Court File and Parties
COURT FILE NO.: CV-24-00714925-0000 DATE: 20241205 SUPERIOR COURT OF JUSTICE - ONTARIO
RE: TFG FINANCIAL CORPORATION, Plaintiff AND: KAVEN TREMBLETT, Defendant
BEFORE: Akazaki, J.
COUNSEL: David W. Powrie, for the Plaintiff
HEARD: December 3, 2024, in writing
Endorsement
Overview
[1] In this motion for default judgment under rule 19.05 of the Rules of Civil Procedure, the plaintiff sought damages of $62,651.36, plus interest and costs. The claim arises from the defendant’s alleged breach of an equipment lease for a Freightliner haulage vehicle. The damages consist of arrears in lease payments, plus contractual obligations to defray the lessor’s vehicle recovery and repair costs. Offsetting these charges are payments on account made by the lessee.
[2] In support of the claim for damages, the plaintiff filed an affidavit sworn by a lawyer at the law firm of the lawyer who filed the motion. The deponent was not an employee of the plaintiff. The affidavit asserted:
- … I have personal knowledge of all the facts stated in this Affidavit except where I have been informed of such facts, in which case I have stated the source of such facts and I hereby state that I believe such facts to be true.
[3] No further than in the next paragraph, the deponent asserted the following fact, without qualifying that it was information and belief:
- On or about January 19, 2021, TFG as lessor entered into a lease agreement with the Defendant, Kaven Tremblett (“Defendant”), identified as Lease Agreement 716654. Attached hereto and marked as Exhibit “A” to this Affidavit is a copy of Lease Agreement 716654.
[4] The affidavit recited some further facts, this time gleaned from the deponent’s “review of the file.” Then the deponent reverted to personal knowledge and stated the following as proof of additional damages owed to the plaintiff:
- As a result of the mechanical repairs, seizure and storage/towing fees, invoices in the amount of $29,719.59 were incurred. Attached hereto and marked as Exhibit “B” to this Affidavit is a copy of the Invoices, various dates.

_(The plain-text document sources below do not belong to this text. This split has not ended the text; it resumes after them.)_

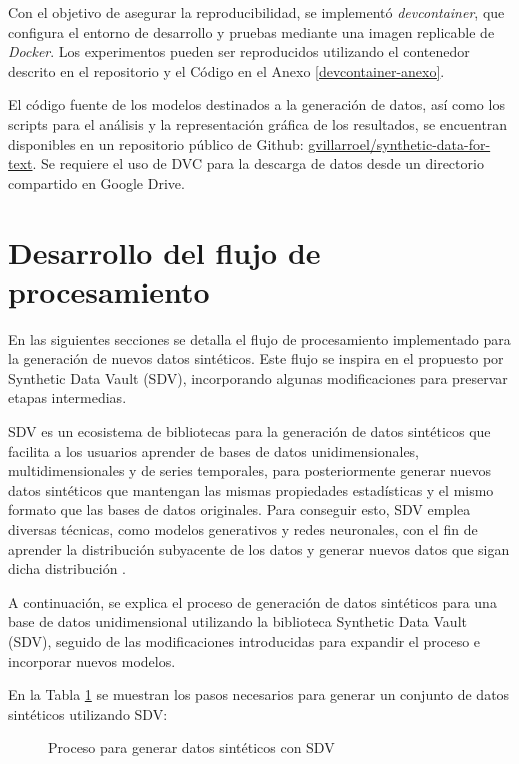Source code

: Con el objetivo de asegurar la reproducibilidad, se implementó \textit{devcontainer}, que configura el entorno de desarrollo y pruebas mediante una imagen replicable de \textit{Docker}. Los experimentos pueden ser reproducidos utilizando el contenedor descrito en el repositorio y el Código en el Anexo \ref{devcontainer-anexo}.


El código fuente de los modelos destinados a la generación de datos, así como los scripts para el análisis y la representación gráfica de los resultados, se encuentran disponibles en un repositorio público de Github:
\href{https://github.com/gvillarroel/synthetic-data-for-text}{gvillarroel/synthetic-data-for-text}. Se requiere el uso de DVC para la descarga de datos desde un directorio compartido en Google Drive.

\newpage

\section{Desarrollo del flujo de procesamiento}
\label{subsec:procesamiento}
En las siguientes secciones se detalla el flujo de procesamiento implementado para la generación de nuevos datos sintéticos. Este flujo se inspira en el propuesto por Synthetic Data Vault (SDV), incorporando algunas modificaciones para preservar etapas intermedias.

SDV es un ecosistema de bibliotecas para la generación de datos sintéticos que facilita a los usuarios aprender de bases de datos unidimensionales, multidimensionales y de series temporales, para posteriormente generar nuevos datos sintéticos que mantengan las mismas propiedades estadísticas y el mismo formato que las bases de datos originales. Para conseguir esto, SDV emplea diversas técnicas, como modelos generativos y redes neuronales, con el fin de aprender la distribución subyacente de los datos y generar nuevos datos que sigan dicha distribución \cite{kotelnikov_overview_nodate, patki_synthetic_2016}.

A continuación, se explica el proceso de generación de datos sintéticos para una base de datos unidimensional utilizando la biblioteca Synthetic Data Vault (SDV), seguido de las modificaciones introducidas para expandir el proceso e incorporar nuevos modelos.

En la Tabla \ref{process-sdv} se muestran los pasos necesarios para generar un conjunto de datos sintéticos utilizando SDV:

\begin{figure}[H]
	\centering
	
	\caption{Proceso para generar datos sintéticos con SDV}
	\label{process-sdv}
\end{figure}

[5] I have little doubt that all the evidence in the affidavit fell into the “information and belief” category and that none of it involved the deponent’s personal knowledge of negotiation of the lease, the management of the account, or the nature of the recovery and repair costs. There was no evidence that the lawyer was moonlighting as an employee of the client. Thus, without further explanation, I have no reason to accept the lawyer’s evidence regarding the plaintiff’s receipt of an executed lease agreement, the post-recovery assessment of the vehicle for repairs, or the authenticity of the documents marked as exhibits.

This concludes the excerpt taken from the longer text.